Tiga minggu berlalu, sekarang sudah hampir akhir bulan, dan sampai
saat ini Rani belum juga menemukan cara untuk bisa membuat orang tuanya
bangga dengan satu karyanya. Rani merenung sendiri di bawah pohon
akasia di kampusnya.

Ia kemudian memutuskan untuk pulang ke kosnya, tiba-tiba


langkahnya terhenti karena tepat di tempat ia akan menapakkan kaki
kanannya ada sepasang sepatu hitam berhenti. Ia mendongak, senyum tipis
dari orang yang berhadapan dengannya itu mengembang.

“Apa kabar?” Tanya orang itu.

“Baik.” Jawab Rani. “Anda siapa?” Tanya Rani kemudian.

“Saya Reno, ingin mengantarkan surat kepada Anda.” Jawab orang


yang di depannya itu.

Rani menerima surat itu sambil menatap ragu, kemudian membukanya


dan mulai membacanya.

Pekanbaru, 12 November 2009

Yth,

Rani Dwi Aryani

Pekanbaru

Setelah membaca hasil karya tulisan tangan Saudara, maka


kami memutuskan untuk menerima permohonan penerbitan novel Saudara
yang berjudul “Coretan Hati Sang Anak”. Novel yang Saudara tulis sangat
memberikan kesan kepada kami. Silahkan hubungi ke bagian administrasi
untuk melanjutkan kerja sama ini. Terima kasih.

Yang terhormat,
Direktur PT. Sundala

“Saat anda jatuh menabrak saya novel anda jatuh. Kemudian saya
bawa kepada atasan saya untuk permohonan penerbitan sebagai ucapan
maaf saya. Ternyata novel anda diterima. Selamat ya.” Bapak tersebut
menjelaskan.

Rani berterima kasih kepada bapak tersebut kemudian langsung


menelpon orang tuanya bahwa akhir minggu ini ia akan pulang. Rani
bergegas mengurus penerbitan novelnya tersebut ke bagian administrasi
dan pulang dengan hati sangat gembira. Sesampainya di kos ia shalat Ashar
dan langsung berterima kasih sebesar-besarnya kepada Yang Maha Punya
Rencana Indah.

Sabtu ini Rani pulang, ia sudah tidak sabar ingin berlari memeluk
maknya sambil berkata, “Rani berhasil menepati janji, Mak.” Sampai ia tidak
sadar ada mobil Fuso yang tiba-tiba muncul di depannya dengan kecepatan
sangat tinggi, karena tidak sempat mengelak lagi Rani hanya mampu
berteriak “Aaaa…..!!!”

Dan, “Braak!!”

Tubuh Rani terpental dan mendarat di tepi kiri jalan, tubuh Rani
mengejang. Segera warga sekitar membawanya ke rumah sakit terdekat.
Begitu mendengar kabar tentang Rani orang tuanya segera pergi ke rumah
sakit. Begitu tiba di rumah sakit dan mengetahui kondisi anaknya, mak
langsung pingsan. Bapak Rani pun sangat kalut.

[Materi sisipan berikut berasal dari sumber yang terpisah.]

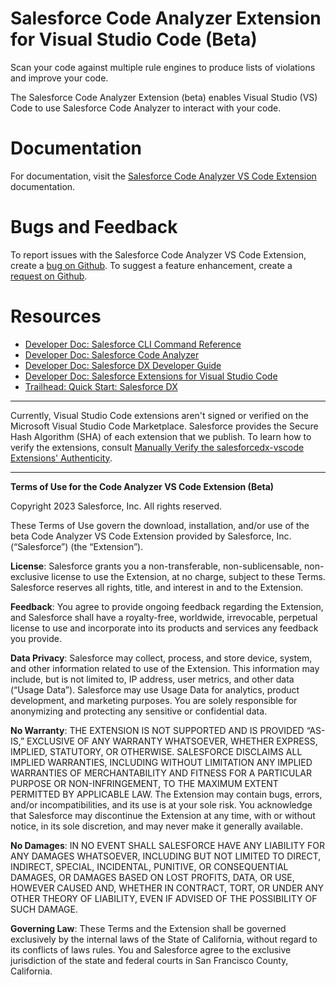 # Salesforce Code Analyzer Extension for Visual Studio Code (Beta)
Scan your code against multiple rule engines to produce lists of violations and improve your code.

The Salesforce Code Analyzer Extension (beta) enables Visual Studio (VS) Code to use Salesforce Code Analyzer to interact with your code.

# Documentation
For documentation, visit the [Salesforce Code Analyzer VS Code Extension](https://forcedotcom.github.io/sfdx-scanner/en/v3.x/code-analyzer-vs-code-extension/) documentation.

# Bugs and Feedback
To report issues with the Salesforce Code Analyzer VS Code Extension, create a [bug on Github](). To suggest a feature enhancement, create a [request on Github]().

# Resources
- [Developer Doc: Salesforce CLI Command Reference](https://developer.salesforce.com/docs/atlas.en-us.sfdx_cli_reference.meta/sfdx_cli_reference/cli_reference_top.htm)
- [Developer Doc: Salesforce Code Analyzer](https://forcedotcom.github.io/sfdx-scanner/)
- [Developer Doc: Salesforce DX Developer Guide](https://developer.salesforce.com/docs/atlas.en-us.sfdx_dev.meta/sfdx_dev/sfdx_dev_develop.htm)
- [Developer Doc: Salesforce Extensions for Visual Studio Code](https://developer.salesforce.com/tools/vscode)
- [Trailhead: Quick Start: Salesforce DX](https://trailhead.salesforce.com/trails/sfdx_get_started)

---

Currently, Visual Studio Code extensions aren't signed or verified on the Microsoft Visual Studio Code Marketplace. Salesforce provides the Secure Hash Algorithm (SHA) of each extension that we publish. To learn how to verify the extensions, consult [Manually Verify the salesforcedx-vscode Extensions' Authenticity](https://github.com/forcedotcom/sfdx-code-analyzer-vscode/blob/main/SHA256.md).

---

**Terms of Use for the Code Analyzer VS Code Extension (Beta)**

Copyright 2023 Salesforce, Inc. All rights reserved.

These Terms of Use govern the download, installation, and/or use of the beta Code Analyzer VS Code Extension provided by Salesforce, Inc. (“Salesforce”) (the “Extension”).

**License**: Salesforce grants you a non-transferable, non-sublicensable, non-exclusive license to use the Extension, at no charge, subject to these Terms. Salesforce reserves all rights, title, and interest in and to the Extension.

**Feedback**: You agree to provide ongoing feedback regarding the Extension, and Salesforce shall have a royalty-free, worldwide, irrevocable, perpetual license to use and incorporate into its products and services any feedback you provide.

**Data Privacy**: Salesforce may collect, process, and store device, system, and other information related to use of the Extension. This information may include, but is not limited to, IP address, user metrics, and other data (“Usage Data”). Salesforce may use Usage Data for analytics, product development, and marketing purposes. You are solely responsible for anonymizing and protecting any sensitive or confidential data.  

**No Warranty**: THE EXTENSION IS NOT SUPPORTED AND IS PROVIDED “AS-IS,” EXCLUSIVE OF ANY WARRANTY WHATSOEVER, WHETHER EXPRESS, IMPLIED, STATUTORY, OR OTHERWISE. SALESFORCE DISCLAIMS ALL IMPLIED WARRANTIES, INCLUDING WITHOUT LIMITATION ANY IMPLIED WARRANTIES OF MERCHANTABILITY AND FITNESS FOR A PARTICULAR PURPOSE OR NON-INFRINGEMENT, TO THE MAXIMUM EXTENT PERMITTED BY APPLICABLE LAW. The Extension may contain bugs, errors, and/or incompatibilities, and its use is at your sole risk. You acknowledge that Salesforce may discontinue the Extension at any time, with or without notice, in its sole discretion, and may never make it generally available.

**No Damages**: IN NO EVENT SHALL SALESFORCE HAVE ANY LIABILITY FOR ANY DAMAGES WHATSOEVER, INCLUDING BUT NOT LIMITED TO DIRECT, INDIRECT, SPECIAL, INCIDENTAL, PUNITIVE, OR CONSEQUENTIAL DAMAGES, OR DAMAGES BASED ON LOST PROFITS, DATA, OR USE, HOWEVER CAUSED AND, WHETHER IN CONTRACT, TORT, OR UNDER ANY OTHER THEORY OF LIABILITY, EVEN IF ADVISED OF THE POSSIBILITY OF SUCH DAMAGE. 

**Governing Law**: These Terms and the Extension shall be governed exclusively by the internal laws of the State of California, without regard to its conflicts of laws rules. You and Salesforce agree to the exclusive jurisdiction of the state and federal courts in San Francisco County, California.
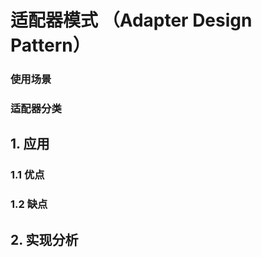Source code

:# 适配器模式 （Adapter Design Pattern）


### 使用场景



### 适配器分类


## 1. 应用

### 1.1 优点

### 1.2 缺点

## 2. 实现分析
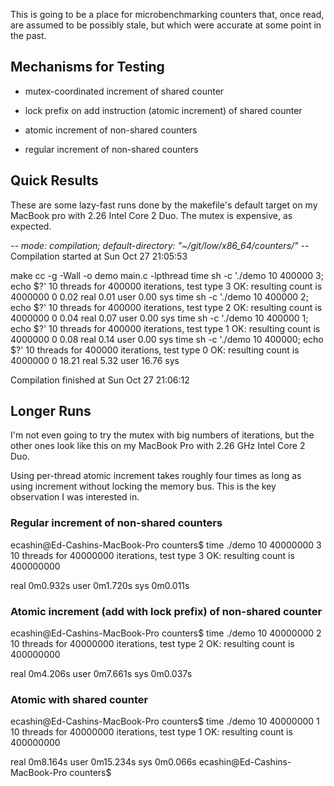 This is going to be a place for microbenchmarking counters that, once
read, are assumed to be possibly stale, but which were accurate at
some point in the past.

## Mechanisms for Testing

* mutex-coordinated increment of shared counter

* lock prefix on add instruction (atomic increment) of shared
  counter

* atomic increment of non-shared counters

* regular increment of non-shared counters

## Quick Results

These are some lazy-fast runs done by the makefile's default target on
my MacBook pro with 2.26 Intel Core 2 Duo.  The mutex is expensive, as
expected.

  -*- mode: compilation; default-directory: "~/git/low/x86_64/counters/" -*-
  Compilation started at Sun Oct 27 21:05:53
  
  make 
  cc -g -Wall -o demo main.c -lpthread
  time sh -c './demo 10 400000 3; echo $?'
  10 threads for 400000 iterations, test type 3
  OK: resulting count is 4000000
  0
          0.02 real         0.01 user         0.00 sys
  time sh -c './demo 10 400000 2; echo $?'
  10 threads for 400000 iterations, test type 2
  OK: resulting count is 4000000
  0
          0.04 real         0.07 user         0.00 sys
  time sh -c './demo 10 400000 1; echo $?'
  10 threads for 400000 iterations, test type 1
  OK: resulting count is 4000000
  0
          0.08 real         0.14 user         0.00 sys
  time sh -c './demo 10 400000; echo $?'
  10 threads for 400000 iterations, test type 0
  OK: resulting count is 4000000
  0
         18.21 real         5.32 user        16.76 sys
  
  Compilation finished at Sun Oct 27 21:06:12

  
## Longer Runs

I'm not even going to try the mutex with big numbers of iterations,
but the other ones look like this on my MacBook Pro with 2.26 GHz
Intel Core 2 Duo.

Using per-thread atomic increment takes roughly four times as long as
using increment without locking the memory bus.  This is the key
observation I was interested in.

### Regular increment of non-shared counters

  ecashin@Ed-Cashins-MacBook-Pro counters$ time ./demo 10 40000000 3
  10 threads for 40000000 iterations, test type 3
  OK: resulting count is 400000000
  
  real    0m0.932s
  user    0m1.720s
  sys     0m0.011s

### Atomic increment (add with lock prefix) of non-shared counter

  ecashin@Ed-Cashins-MacBook-Pro counters$ time ./demo 10 40000000 2
  10 threads for 40000000 iterations, test type 2
  OK: resulting count is 400000000
  
  real    0m4.206s
  user    0m7.661s
  sys     0m0.037s

### Atomic with shared counter

  ecashin@Ed-Cashins-MacBook-Pro counters$ time ./demo 10 40000000 1
  10 threads for 40000000 iterations, test type 1
  OK: resulting count is 400000000
  
  real    0m8.164s
  user    0m15.234s
  sys     0m0.066s
  ecashin@Ed-Cashins-MacBook-Pro counters$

Sambil menunggu hasil pemeriksaan kondisi anak sulungnya, bapak


bersandar dengan tatapan kosong. Muncul dari ujung koridor rumah sakit
seorang warga yang menolong Rani memberikan tas Rani yang berceceran
di jalan. Bapak melihat di beberapa bagian tas Rani kotor teinjak mobil.
Tangannya bergerak membersihkan kotoran pada tas anaknya dengan hati
tak menentu. Pandangannya terhenti pada amplop kuning besar yang
ujungnya sudah keluar dari tas.

Bapak membukanya dan terkejut malihat isinya. “Astaghfirullah…”


seru bapak terbata dalam tangisan hati yang sangat menyesakkan dadanya.
Membungkus rasa sesal yang sangat dalam atas sikapnya selama ini kepada
anaknya itu. “Maafkan bapak, Nak.” Ucapnya dengan lirih, bahkan nyaris tak
terdengar. Suaranya tergulung dalam tenggorokannya, ia tak mampu
berkata-kata lagi.

Dokter mempersilahkan bapak untuk masuk melihat kondisi Rani.


Bapak duduk di samping Rani sambil menggenggam tangan Rani. “Nak,
bapak janji akan shalat. Bapak akan bertaubat dan selalu ingat Allah. Maaf
karena selama ini bapak tidak menghiraukan ajakanmu, Nak.” Janji bapak
sambil terisak. Air mata menitik dari ujung kiri mata Rani. Bapak melihat air
mata itu, kemudian ia semakin menegaskan janjinya.

Dalam hitungan detik tiba-tiba tubuh Rani mengejang, bapak


memanggil dokter dengan panik. Dokter memompa jantung Rani sekuat-
kuatnya. Bapak hanya melihat kerumunan orang berpakaian putih-putih
berusaha menyelamatkan hidup anak sulungnya. Suara yang sangat rebut
kian lama berubah menjadi gumaman-gumaman. Pikirannya tiba-tiba serasa
tercabang menjadi ratusan ribu jalan tikungan. Seketika itu mak datang
menarik kursi bapak dan langsung memeluk bapak. Tetapi sepertinya Rani
sudah cukup puas mendengar jawaban bapaknya, Allah pun memilihnya
untuk istirahat di samping-Nya. Rani meninggal diiringi haru dari seluruh
keluarganya. Janji yang di ucapkannya benar-benar ia penuhi.